Task to carry out = Copy all lines in the material holding the string "languages".

▽

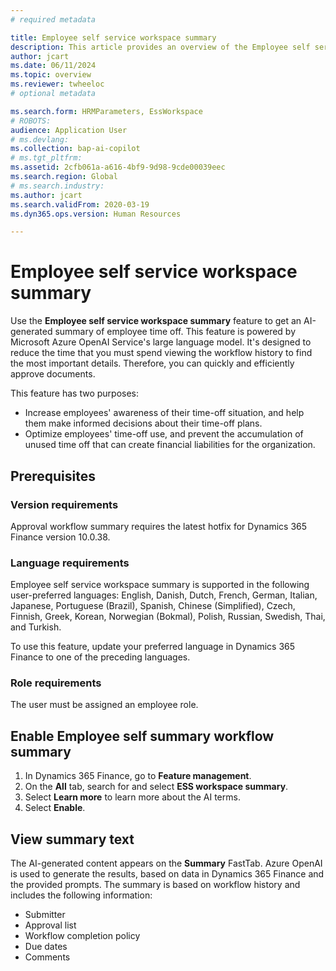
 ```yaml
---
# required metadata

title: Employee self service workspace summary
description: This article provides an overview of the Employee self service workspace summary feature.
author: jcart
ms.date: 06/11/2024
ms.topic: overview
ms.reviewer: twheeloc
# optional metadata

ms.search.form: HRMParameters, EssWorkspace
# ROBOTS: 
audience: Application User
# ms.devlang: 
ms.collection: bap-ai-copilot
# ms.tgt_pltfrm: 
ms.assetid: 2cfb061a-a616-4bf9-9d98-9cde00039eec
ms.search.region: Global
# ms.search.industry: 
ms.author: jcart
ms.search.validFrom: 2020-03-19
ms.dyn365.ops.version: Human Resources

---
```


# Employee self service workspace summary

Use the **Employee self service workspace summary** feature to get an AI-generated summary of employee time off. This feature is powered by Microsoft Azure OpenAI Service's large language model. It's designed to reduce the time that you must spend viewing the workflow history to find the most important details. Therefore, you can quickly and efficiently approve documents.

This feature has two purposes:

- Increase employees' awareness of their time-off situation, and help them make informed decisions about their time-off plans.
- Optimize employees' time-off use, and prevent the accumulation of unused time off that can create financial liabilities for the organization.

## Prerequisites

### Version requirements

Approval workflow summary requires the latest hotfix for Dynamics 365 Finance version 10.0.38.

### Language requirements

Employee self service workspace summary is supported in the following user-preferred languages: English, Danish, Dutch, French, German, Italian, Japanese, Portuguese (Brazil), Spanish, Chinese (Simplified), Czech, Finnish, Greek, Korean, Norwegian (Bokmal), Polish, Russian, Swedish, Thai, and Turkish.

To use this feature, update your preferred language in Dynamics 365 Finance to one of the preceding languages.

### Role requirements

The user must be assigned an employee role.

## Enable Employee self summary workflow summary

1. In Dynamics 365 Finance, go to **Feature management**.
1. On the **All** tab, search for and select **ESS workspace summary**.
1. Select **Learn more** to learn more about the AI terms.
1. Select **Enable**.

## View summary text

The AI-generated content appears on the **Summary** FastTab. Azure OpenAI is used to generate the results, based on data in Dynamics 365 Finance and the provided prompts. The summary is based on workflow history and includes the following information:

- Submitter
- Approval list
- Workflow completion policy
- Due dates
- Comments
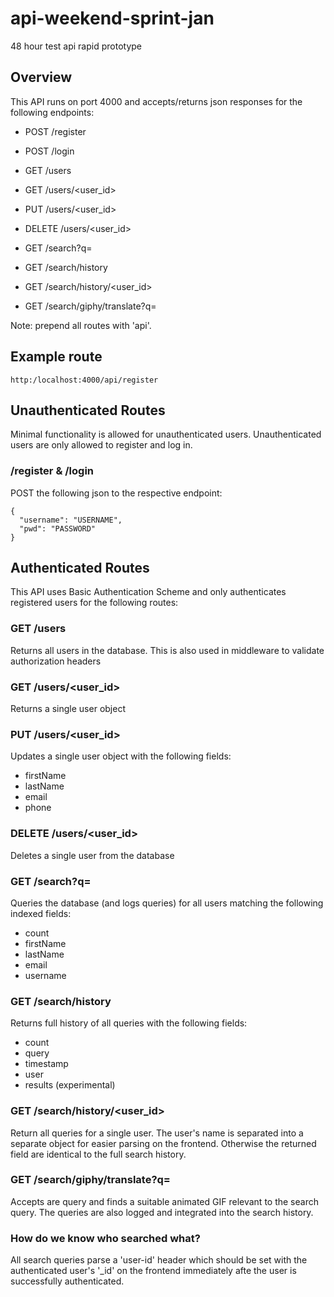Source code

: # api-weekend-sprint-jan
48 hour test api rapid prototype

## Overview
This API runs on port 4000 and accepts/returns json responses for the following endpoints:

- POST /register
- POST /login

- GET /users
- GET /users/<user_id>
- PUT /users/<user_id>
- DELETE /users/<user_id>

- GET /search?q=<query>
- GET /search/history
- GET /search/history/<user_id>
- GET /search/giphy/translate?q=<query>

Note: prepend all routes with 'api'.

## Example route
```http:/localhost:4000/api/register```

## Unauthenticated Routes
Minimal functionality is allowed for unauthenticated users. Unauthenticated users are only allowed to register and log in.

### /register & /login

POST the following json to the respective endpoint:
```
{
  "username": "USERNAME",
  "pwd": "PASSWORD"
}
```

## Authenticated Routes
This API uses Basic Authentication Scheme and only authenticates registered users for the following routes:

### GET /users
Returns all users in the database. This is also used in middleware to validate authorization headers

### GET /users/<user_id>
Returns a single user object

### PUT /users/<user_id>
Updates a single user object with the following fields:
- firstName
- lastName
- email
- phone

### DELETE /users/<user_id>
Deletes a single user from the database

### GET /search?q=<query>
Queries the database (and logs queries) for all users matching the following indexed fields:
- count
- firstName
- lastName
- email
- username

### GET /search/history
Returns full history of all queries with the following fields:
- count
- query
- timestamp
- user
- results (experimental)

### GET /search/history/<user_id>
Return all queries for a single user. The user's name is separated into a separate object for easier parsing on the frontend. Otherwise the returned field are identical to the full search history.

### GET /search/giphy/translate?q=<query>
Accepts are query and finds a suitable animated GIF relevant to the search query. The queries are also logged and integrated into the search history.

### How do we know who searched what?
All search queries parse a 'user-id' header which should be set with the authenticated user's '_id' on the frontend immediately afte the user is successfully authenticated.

△

Result of the task =
Employee self service workspace summary is supported in the following user-preferred languages: English, Danish, Dutch, French, German, Italian, Japanese, Portuguese (Brazil), Spanish, Chinese (Simplified), Czech, Finnish, Greek, Korean, Norwegian (Bokmal), Polish, Russian, Swedish, Thai, and Turkish.
To use this feature, update your preferred language in Dynamics 365 Finance to one of the preceding languages.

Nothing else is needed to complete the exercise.